▶ [EXERCISE DETAILS]:
From the entries below, copy out all lines holding "minimally".

▶ [GIVEN DATA]:

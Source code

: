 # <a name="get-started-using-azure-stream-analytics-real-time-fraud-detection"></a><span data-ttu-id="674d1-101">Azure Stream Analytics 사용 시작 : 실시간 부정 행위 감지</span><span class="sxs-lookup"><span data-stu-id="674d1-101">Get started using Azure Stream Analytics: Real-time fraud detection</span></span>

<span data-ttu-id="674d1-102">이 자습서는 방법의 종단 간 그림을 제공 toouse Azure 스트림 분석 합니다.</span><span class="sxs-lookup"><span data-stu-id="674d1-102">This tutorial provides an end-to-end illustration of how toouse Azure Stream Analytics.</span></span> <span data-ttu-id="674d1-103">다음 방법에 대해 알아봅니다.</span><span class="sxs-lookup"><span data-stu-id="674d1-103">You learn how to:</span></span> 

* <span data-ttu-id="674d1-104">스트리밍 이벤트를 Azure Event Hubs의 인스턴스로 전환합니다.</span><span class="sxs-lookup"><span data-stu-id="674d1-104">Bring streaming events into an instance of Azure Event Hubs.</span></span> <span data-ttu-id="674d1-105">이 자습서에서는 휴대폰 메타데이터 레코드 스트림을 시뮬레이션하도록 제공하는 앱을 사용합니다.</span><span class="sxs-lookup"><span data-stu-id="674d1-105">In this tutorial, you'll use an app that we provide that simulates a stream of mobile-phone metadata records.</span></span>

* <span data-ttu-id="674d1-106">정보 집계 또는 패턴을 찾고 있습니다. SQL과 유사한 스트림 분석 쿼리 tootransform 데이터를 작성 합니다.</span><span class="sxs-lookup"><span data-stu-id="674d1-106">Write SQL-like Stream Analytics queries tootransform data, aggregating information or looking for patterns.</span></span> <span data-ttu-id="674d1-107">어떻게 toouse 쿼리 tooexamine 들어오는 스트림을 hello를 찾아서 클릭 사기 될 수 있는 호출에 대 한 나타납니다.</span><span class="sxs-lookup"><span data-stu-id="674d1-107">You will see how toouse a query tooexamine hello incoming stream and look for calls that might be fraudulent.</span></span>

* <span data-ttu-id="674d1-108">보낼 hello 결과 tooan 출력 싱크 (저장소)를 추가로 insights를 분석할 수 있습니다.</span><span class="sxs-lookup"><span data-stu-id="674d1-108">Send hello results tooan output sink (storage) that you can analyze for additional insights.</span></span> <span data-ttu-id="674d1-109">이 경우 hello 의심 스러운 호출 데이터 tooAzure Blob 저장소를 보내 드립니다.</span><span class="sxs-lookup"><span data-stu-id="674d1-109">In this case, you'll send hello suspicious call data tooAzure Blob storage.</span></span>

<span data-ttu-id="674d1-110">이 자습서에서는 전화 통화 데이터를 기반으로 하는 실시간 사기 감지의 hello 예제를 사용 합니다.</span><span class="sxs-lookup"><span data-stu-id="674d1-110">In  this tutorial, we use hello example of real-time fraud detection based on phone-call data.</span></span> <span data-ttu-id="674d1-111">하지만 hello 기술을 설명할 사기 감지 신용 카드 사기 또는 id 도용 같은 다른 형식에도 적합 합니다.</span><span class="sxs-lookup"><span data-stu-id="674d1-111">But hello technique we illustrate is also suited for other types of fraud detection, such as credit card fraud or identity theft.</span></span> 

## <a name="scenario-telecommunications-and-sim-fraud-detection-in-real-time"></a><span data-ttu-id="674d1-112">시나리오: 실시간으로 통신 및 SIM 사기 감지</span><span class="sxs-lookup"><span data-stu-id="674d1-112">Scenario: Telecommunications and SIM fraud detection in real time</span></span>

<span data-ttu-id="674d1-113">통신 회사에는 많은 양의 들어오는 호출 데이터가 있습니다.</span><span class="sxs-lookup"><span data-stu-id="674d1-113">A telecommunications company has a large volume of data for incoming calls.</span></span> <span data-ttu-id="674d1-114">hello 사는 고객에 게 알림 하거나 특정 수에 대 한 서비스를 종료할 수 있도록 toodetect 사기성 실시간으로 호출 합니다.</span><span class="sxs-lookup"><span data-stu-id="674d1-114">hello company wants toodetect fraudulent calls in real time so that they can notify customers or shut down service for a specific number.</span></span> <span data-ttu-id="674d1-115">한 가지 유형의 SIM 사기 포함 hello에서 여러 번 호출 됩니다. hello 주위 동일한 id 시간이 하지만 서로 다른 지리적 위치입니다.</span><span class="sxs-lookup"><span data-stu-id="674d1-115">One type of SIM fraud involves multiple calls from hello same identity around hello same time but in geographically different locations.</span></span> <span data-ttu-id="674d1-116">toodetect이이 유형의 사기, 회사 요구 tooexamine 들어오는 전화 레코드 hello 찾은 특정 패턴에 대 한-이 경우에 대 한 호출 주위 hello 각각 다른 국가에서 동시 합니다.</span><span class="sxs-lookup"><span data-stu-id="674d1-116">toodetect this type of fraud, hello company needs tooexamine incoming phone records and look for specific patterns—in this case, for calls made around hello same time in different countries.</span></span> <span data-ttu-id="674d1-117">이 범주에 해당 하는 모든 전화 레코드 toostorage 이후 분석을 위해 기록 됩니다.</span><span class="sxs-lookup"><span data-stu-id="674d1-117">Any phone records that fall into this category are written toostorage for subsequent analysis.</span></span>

* * *

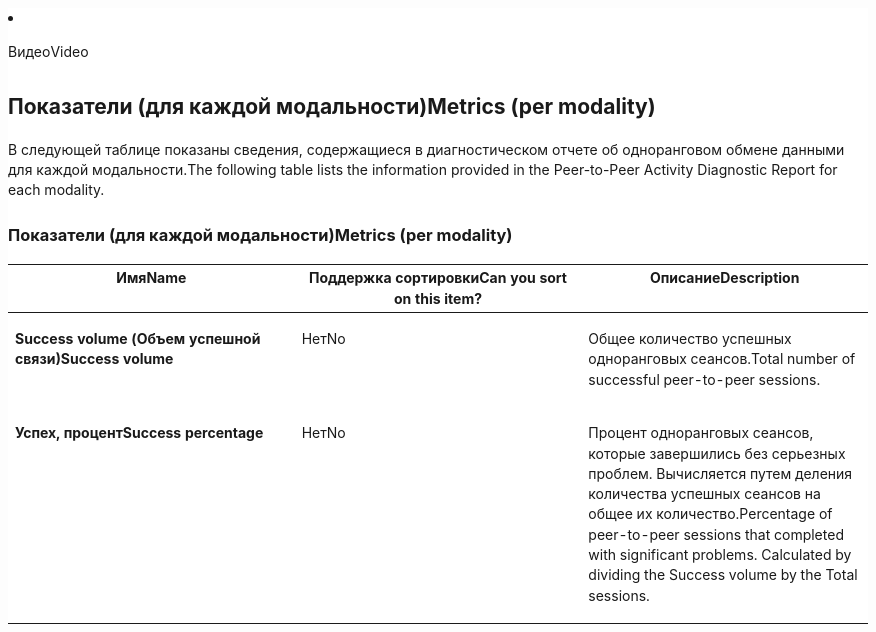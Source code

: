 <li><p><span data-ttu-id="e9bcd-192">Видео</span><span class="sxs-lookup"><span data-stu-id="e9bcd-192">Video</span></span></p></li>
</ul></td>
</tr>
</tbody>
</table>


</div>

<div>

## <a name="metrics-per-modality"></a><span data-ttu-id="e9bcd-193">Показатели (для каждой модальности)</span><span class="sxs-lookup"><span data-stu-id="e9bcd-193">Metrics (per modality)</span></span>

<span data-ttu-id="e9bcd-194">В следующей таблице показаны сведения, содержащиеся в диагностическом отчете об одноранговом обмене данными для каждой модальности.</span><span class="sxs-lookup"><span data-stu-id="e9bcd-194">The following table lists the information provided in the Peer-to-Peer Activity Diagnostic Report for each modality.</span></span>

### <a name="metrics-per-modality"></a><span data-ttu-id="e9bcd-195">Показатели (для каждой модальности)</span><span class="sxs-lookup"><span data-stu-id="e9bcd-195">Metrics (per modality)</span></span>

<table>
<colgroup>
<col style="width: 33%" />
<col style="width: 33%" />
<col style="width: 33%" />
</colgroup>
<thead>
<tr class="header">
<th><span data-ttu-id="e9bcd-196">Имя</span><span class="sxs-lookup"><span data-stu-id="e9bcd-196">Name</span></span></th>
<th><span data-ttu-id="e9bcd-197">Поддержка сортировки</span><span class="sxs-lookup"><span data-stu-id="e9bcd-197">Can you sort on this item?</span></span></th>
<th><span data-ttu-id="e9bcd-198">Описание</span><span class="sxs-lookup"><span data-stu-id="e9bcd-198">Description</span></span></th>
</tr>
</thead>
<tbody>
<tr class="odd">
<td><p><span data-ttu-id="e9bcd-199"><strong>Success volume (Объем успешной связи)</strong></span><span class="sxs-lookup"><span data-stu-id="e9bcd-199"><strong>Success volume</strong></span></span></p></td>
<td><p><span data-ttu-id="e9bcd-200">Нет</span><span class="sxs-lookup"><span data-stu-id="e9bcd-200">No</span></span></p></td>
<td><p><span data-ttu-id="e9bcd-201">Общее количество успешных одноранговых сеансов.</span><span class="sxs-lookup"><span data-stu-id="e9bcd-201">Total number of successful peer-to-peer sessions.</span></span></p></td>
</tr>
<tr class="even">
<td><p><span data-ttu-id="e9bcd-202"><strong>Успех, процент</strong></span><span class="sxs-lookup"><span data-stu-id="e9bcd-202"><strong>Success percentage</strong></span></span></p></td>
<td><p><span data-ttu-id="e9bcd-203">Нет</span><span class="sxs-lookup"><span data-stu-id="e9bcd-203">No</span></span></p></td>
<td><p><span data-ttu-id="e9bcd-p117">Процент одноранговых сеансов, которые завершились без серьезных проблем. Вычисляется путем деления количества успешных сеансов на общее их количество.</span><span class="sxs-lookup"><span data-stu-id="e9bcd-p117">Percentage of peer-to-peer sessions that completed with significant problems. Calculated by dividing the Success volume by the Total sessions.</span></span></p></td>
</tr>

==

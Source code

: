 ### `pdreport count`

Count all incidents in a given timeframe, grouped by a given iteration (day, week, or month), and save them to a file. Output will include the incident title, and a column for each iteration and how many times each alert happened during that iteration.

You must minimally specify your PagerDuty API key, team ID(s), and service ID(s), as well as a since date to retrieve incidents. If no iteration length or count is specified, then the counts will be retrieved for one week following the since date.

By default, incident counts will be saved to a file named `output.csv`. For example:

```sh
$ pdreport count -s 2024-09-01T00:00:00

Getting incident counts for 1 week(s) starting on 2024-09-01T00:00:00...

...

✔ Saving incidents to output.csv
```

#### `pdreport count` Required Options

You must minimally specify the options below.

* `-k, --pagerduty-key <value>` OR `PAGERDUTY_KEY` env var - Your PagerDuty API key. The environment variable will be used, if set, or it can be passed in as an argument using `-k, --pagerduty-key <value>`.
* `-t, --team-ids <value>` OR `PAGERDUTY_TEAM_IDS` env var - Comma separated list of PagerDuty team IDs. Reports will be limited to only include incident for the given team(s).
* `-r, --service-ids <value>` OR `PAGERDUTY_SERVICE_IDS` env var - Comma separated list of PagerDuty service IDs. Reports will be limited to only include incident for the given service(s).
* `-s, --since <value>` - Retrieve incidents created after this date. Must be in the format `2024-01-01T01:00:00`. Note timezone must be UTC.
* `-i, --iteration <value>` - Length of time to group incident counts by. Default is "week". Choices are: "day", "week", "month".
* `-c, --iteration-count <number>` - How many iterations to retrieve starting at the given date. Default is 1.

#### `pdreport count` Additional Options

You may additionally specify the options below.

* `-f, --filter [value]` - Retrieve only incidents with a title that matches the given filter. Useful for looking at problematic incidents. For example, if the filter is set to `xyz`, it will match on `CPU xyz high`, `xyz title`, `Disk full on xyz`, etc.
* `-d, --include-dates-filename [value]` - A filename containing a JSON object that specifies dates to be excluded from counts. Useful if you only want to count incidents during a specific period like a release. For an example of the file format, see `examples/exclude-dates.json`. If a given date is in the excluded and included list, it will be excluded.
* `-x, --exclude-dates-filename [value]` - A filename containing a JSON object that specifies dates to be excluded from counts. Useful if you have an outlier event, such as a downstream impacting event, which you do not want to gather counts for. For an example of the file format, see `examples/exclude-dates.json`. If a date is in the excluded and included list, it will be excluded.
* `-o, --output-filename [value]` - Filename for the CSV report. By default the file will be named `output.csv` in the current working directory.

▶ [SOLVED PROBLEM]:
You must minimally specify your PagerDuty API key, team ID(s), and service ID(s), as well as a since date to retrieve incidents. If no iteration length or count is specified, then the counts will be retrieved for one week following the since date.
You must minimally specify the options below.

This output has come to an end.